Due mesi dopo, il 26 luglio, arrivò a San Giovanni Rotondo il professore Amico Bignami, ordinario di patologia medica all'Università di Roma. Le sue considerazioni mediche non si discostarono da quelle del prof. Romanelli, in più però affermò che secondo lui quelle stigmate erano cominciate come prodotti patologici (necrosi neurotonica multipla della cute) ed erano state completate, forse inconsciamente per un fenomeno di suggestione, o con un mezzo chimico, per esempio la tintura di iodio[16] .

Nel 1920 padre Agostino Gemelli, medico, psicologo e consulente del Sant'Uffizio, fu incaricato dal cardinale Merry Del Val di visitare padre Pio ed eseguire "un esame clinico delle ferite". Il Segretario del Sant'Uffizio, chiamato in causa per via dei sospetti su presunte attività scandalose del cappuccino, scelse il Gemelli, è dato supporre, sia per le sue conoscenze scientifiche di altissimo livello, sia per i suoi studi specialistici sui "fenomeni mistici", che aveva condotti sin dal 1913.
"Perciò - pur essendosi recato nel Gargano di propria iniziativa, senza che alcuna autorità ecclesiastica glielo avesse chiesto - Gemelli non esitò a fare della sua lettera privata al Sant'Uffizio una sorta di perizia ufficiosa su padre

Il Gemelli volle invece esprimersi compiutamente in merito e volle incontrare il frate, nonostante una malcelata ritrosia di questi.
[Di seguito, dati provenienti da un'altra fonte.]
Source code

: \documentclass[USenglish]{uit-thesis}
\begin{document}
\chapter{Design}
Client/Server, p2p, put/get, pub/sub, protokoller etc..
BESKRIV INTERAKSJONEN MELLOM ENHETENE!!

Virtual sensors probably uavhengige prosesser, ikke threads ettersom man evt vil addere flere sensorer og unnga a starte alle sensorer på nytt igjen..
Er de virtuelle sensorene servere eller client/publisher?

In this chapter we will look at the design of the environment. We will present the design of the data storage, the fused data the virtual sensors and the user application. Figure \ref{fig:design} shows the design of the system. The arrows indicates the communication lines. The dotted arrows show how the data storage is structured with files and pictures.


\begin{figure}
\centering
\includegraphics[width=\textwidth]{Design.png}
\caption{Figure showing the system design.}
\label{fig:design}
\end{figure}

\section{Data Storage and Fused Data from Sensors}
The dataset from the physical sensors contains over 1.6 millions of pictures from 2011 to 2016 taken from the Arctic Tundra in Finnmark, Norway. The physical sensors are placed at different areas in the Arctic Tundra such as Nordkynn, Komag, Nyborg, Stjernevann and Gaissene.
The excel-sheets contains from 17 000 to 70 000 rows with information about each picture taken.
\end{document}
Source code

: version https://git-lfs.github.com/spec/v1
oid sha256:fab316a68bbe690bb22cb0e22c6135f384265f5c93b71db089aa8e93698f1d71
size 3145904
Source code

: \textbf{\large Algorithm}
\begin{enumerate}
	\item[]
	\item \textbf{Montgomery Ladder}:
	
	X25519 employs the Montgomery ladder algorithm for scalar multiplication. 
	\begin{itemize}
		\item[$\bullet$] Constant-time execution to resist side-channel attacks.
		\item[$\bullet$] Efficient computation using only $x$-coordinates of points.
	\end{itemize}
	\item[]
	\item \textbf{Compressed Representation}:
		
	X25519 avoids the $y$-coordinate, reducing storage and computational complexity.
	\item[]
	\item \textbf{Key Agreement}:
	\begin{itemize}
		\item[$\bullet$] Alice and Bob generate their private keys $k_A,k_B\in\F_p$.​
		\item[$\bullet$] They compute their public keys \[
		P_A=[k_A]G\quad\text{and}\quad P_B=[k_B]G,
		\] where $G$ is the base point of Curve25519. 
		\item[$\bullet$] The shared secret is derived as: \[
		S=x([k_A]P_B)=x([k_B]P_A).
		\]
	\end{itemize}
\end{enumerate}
Padre Pio, infatti, mostrò nei confronti del nuovo investigatore un atteggiamento di netta chiusura, non alleviando le polemiche, nonostante l'approccio iniziale del messo vaticano fosse stato di buona apertura sul piano personale.
Il frate rifiutò la visita adducendo che mancava l’autorizzazione scritta del Sant'Uffizio. Furono vane le proteste di padre Gemelli che, incaricato dal Sant'Uffizio e inviato di persona dal cardinal Merry Del Val riteneva di avere il diritto di effettuare un esame medico delle stigmate. Mario Guarino[18]  interpreta questo rifiuto come un'implicita ammissione di colpa da padre di padre Pio. Il frate, sostenuto dai suoi superiori, condizionò l'esame ad un permesso da richiedersi per via gerarchica, disconoscendo le credenziali di padre Agostino Gemelli, che comunque era in missione ufficiale. Questi abbandonò dunque il convento, irritato e offeso.
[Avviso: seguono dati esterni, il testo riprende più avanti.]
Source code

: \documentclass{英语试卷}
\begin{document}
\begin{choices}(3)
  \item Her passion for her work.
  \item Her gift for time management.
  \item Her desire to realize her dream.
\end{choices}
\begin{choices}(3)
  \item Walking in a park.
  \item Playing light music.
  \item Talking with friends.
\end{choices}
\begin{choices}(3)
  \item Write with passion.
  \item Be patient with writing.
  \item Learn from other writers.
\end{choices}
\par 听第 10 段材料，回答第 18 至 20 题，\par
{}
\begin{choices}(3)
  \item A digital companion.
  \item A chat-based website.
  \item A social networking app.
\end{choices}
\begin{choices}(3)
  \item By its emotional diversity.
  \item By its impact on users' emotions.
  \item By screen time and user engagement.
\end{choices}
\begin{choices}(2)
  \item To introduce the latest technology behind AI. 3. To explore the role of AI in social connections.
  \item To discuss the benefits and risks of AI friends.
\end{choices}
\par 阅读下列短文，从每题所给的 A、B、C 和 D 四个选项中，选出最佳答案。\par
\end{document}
Padre Gemelli espresse quindi la diagnosi:

« È un bluff... Padre Pio ha tutte le caratteristiche somatiche dell'isterico e dello psicopatico... Quindi, le ferite che ha sul corpo... Fasulle... Frutto di un'azione patologica morbosa... Un ammalato si procura le lesioni da sé... Si tratta di piaghe, con
carattere distruttivo dei tessuti... tipico della patologia isterica »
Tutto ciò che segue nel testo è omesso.